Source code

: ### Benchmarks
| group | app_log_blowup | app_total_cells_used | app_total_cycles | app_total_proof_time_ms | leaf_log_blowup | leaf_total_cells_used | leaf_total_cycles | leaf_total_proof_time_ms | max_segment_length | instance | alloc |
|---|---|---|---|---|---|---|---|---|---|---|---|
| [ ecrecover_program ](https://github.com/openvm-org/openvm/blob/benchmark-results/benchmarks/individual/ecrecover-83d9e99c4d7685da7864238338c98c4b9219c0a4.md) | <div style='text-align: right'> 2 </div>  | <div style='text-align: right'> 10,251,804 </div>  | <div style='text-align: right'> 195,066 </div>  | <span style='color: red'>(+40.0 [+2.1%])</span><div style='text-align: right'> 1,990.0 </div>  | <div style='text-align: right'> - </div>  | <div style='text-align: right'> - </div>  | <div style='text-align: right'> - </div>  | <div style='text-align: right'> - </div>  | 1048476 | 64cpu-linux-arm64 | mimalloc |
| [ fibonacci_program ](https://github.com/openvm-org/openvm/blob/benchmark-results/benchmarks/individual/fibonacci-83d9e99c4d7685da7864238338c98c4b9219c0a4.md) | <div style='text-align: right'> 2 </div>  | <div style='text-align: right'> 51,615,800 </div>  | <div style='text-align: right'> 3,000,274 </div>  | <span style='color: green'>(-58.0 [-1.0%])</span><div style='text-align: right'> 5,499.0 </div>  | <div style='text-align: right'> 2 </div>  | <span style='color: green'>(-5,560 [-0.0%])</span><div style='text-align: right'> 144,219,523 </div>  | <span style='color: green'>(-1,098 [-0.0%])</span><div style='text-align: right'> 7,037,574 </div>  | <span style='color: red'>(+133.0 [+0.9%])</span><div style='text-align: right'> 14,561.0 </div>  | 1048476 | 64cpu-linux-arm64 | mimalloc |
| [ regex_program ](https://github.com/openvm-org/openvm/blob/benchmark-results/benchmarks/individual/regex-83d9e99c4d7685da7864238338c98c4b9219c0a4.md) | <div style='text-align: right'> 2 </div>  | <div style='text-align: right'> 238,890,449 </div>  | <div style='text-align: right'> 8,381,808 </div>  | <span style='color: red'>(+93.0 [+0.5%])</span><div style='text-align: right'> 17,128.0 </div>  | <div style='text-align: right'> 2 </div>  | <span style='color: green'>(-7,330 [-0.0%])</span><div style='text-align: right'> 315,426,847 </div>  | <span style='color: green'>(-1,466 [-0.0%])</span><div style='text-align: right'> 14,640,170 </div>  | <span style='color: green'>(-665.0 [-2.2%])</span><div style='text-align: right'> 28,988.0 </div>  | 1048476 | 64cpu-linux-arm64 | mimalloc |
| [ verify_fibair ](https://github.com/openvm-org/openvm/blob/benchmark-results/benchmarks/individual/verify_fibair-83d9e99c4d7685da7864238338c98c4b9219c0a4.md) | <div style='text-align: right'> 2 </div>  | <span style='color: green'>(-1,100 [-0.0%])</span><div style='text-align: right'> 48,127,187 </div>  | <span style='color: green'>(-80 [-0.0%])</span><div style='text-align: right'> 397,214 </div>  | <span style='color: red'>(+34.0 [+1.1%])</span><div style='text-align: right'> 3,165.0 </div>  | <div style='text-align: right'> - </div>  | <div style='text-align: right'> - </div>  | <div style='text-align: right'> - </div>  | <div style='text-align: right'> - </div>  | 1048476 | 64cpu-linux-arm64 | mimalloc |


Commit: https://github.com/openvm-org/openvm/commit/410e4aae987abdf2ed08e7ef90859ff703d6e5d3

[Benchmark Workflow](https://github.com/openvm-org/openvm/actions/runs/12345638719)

=-=-=

▶ **EXERCISE GOAL**:
Please output the complete listing without any alteration.

▶ **EXERCISE SOLUTION**:
Source code

: ### Benchmarks
| group | app_log_blowup | app_total_cells_used | app_total_cycles | app_total_proof_time_ms | leaf_log_blowup | leaf_total_cells_used | leaf_total_cycles | leaf_total_proof_time_ms | max_segment_length | instance | alloc |
|---|---|---|---|---|---|---|---|---|---|---|---|
| [ ecrecover_program ](https://github.com/openvm-org/openvm/blob/benchmark-results/benchmarks/individual/ecrecover-83d9e99c4d7685da7864238338c98c4b9219c0a4.md) | <div style='text-align: right'> 2 </div>  | <div style='text-align: right'> 10,251,804 </div>  | <div style='text-align: right'> 195,066 </div>  | <span style='color: red'>(+40.0 [+2.1%])</span><div style='text-align: right'> 1,990.0 </div>  | <div style='text-align: right'> - </div>  | <div style='text-align: right'> - </div>  | <div style='text-align: right'> - </div>  | <div style='text-align: right'> - </div>  | 1048476 | 64cpu-linux-arm64 | mimalloc |
| [ fibonacci_program ](https://github.com/openvm-org/openvm/blob/benchmark-results/benchmarks/individual/fibonacci-83d9e99c4d7685da7864238338c98c4b9219c0a4.md) | <div style='text-align: right'> 2 </div>  | <div style='text-align: right'> 51,615,800 </div>  | <div style='text-align: right'> 3,000,274 </div>  | <span style='color: green'>(-58.0 [-1.0%])</span><div style='text-align: right'> 5,499.0 </div>  | <div style='text-align: right'> 2 </div>  | <span style='color: green'>(-5,560 [-0.0%])</span><div style='text-align: right'> 144,219,523 </div>  | <span style='color: green'>(-1,098 [-0.0%])</span><div style='text-align: right'> 7,037,574 </div>  | <span style='color: red'>(+133.0 [+0.9%])</span><div style='text-align: right'> 14,561.0 </div>  | 1048476 | 64cpu-linux-arm64 | mimalloc |
| [ regex_program ](https://github.com/openvm-org/openvm/blob/benchmark-results/benchmarks/individual/regex-83d9e99c4d7685da7864238338c98c4b9219c0a4.md) | <div style='text-align: right'> 2 </div>  | <div style='text-align: right'> 238,890,449 </div>  | <div style='text-align: right'> 8,381,808 </div>  | <span style='color: red'>(+93.0 [+0.5%])</span><div style='text-align: right'> 17,128.0 </div>  | <div style='text-align: right'> 2 </div>  | <span style='color: green'>(-7,330 [-0.0%])</span><div style='text-align: right'> 315,426,847 </div>  | <span style='color: green'>(-1,466 [-0.0%])</span><div style='text-align: right'> 14,640,170 </div>  | <span style='color: green'>(-665.0 [-2.2%])</span><div style='text-align: right'> 28,988.0 </div>  | 1048476 | 64cpu-linux-arm64 | mimalloc |
| [ verify_fibair ](https://github.com/openvm-org/openvm/blob/benchmark-results/benchmarks/individual/verify_fibair-83d9e99c4d7685da7864238338c98c4b9219c0a4.md) | <div style='text-align: right'> 2 </div>  | <span style='color: green'>(-1,100 [-0.0%])</span><div style='text-align: right'> 48,127,187 </div>  | <span style='color: green'>(-80 [-0.0%])</span><div style='text-align: right'> 397,214 </div>  | <span style='color: red'>(+34.0 [+1.1%])</span><div style='text-align: right'> 3,165.0 </div>  | <div style='text-align: right'> - </div>  | <div style='text-align: right'> - </div>  | <div style='text-align: right'> - </div>  | <div style='text-align: right'> - </div>  | 1048476 | 64cpu-linux-arm64 | mimalloc |


Commit: https://github.com/openvm-org/openvm/commit/410e4aae987abdf2ed08e7ef90859ff703d6e5d3

[Benchmark Workflow](https://github.com/openvm-org/openvm/actions/runs/12345638719)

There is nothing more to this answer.